## [DIRECTIONS]
Your answer should consist only of the lines below from the one with "## Unblocked-Games-unblocked-instagram-site-Play-Free-qvpmc" through the one with "Accessible Online Gaming**", copied exactly.
EXERCISE INPUT START
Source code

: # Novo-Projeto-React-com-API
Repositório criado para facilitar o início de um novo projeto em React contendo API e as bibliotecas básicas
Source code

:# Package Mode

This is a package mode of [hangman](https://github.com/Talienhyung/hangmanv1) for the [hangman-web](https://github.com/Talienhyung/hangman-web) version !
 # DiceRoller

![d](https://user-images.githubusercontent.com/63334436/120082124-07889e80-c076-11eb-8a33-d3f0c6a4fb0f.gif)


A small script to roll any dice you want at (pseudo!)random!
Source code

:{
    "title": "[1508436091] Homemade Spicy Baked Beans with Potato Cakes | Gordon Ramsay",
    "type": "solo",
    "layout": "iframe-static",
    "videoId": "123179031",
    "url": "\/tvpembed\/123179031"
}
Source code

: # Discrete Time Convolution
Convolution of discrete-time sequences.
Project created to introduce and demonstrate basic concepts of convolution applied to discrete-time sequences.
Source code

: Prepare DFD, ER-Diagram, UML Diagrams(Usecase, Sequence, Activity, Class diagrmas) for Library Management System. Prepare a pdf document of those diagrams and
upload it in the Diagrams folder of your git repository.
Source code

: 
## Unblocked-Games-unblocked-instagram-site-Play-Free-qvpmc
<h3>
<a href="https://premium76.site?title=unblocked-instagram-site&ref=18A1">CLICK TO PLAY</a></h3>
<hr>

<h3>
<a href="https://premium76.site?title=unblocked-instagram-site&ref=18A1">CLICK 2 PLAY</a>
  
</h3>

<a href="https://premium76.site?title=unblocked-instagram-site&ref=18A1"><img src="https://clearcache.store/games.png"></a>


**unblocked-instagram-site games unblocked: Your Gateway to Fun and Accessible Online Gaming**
EXERCISE INPUT END
EXERCISE INPUT START
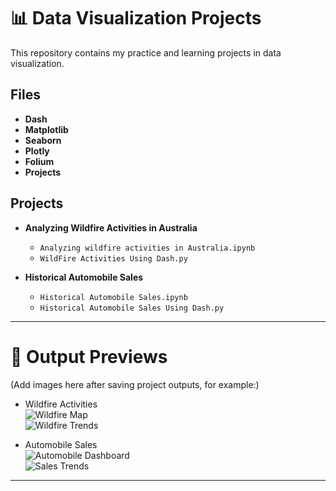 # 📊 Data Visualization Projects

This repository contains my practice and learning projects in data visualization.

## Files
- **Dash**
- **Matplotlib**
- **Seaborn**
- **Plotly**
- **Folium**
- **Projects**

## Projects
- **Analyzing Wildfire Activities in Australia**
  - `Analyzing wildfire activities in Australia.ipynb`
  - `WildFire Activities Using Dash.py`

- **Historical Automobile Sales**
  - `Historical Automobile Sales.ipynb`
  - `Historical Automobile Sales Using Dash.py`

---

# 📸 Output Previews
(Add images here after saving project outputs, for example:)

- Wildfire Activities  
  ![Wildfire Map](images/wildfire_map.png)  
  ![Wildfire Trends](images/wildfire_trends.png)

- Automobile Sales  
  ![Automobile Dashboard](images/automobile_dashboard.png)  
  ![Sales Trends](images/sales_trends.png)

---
EXERCISE INPUT END
## [EXERCISE RESULT]
## Unblocked-Games-unblocked-instagram-site-Play-Free-qvpmc
<h3>
<a href="https://premium76.site?title=unblocked-instagram-site&ref=18A1">CLICK TO PLAY</a></h3>
<hr>

<h3>
<a href="https://premium76.site?title=unblocked-instagram-site&ref=18A1">CLICK 2 PLAY</a>
  
</h3>

<a href="https://premium76.site?title=unblocked-instagram-site&ref=18A1"><img src="https://clearcache.store/games.png"></a>


**unblocked-instagram-site games unblocked: Your Gateway to Fun and Accessible Online Gaming**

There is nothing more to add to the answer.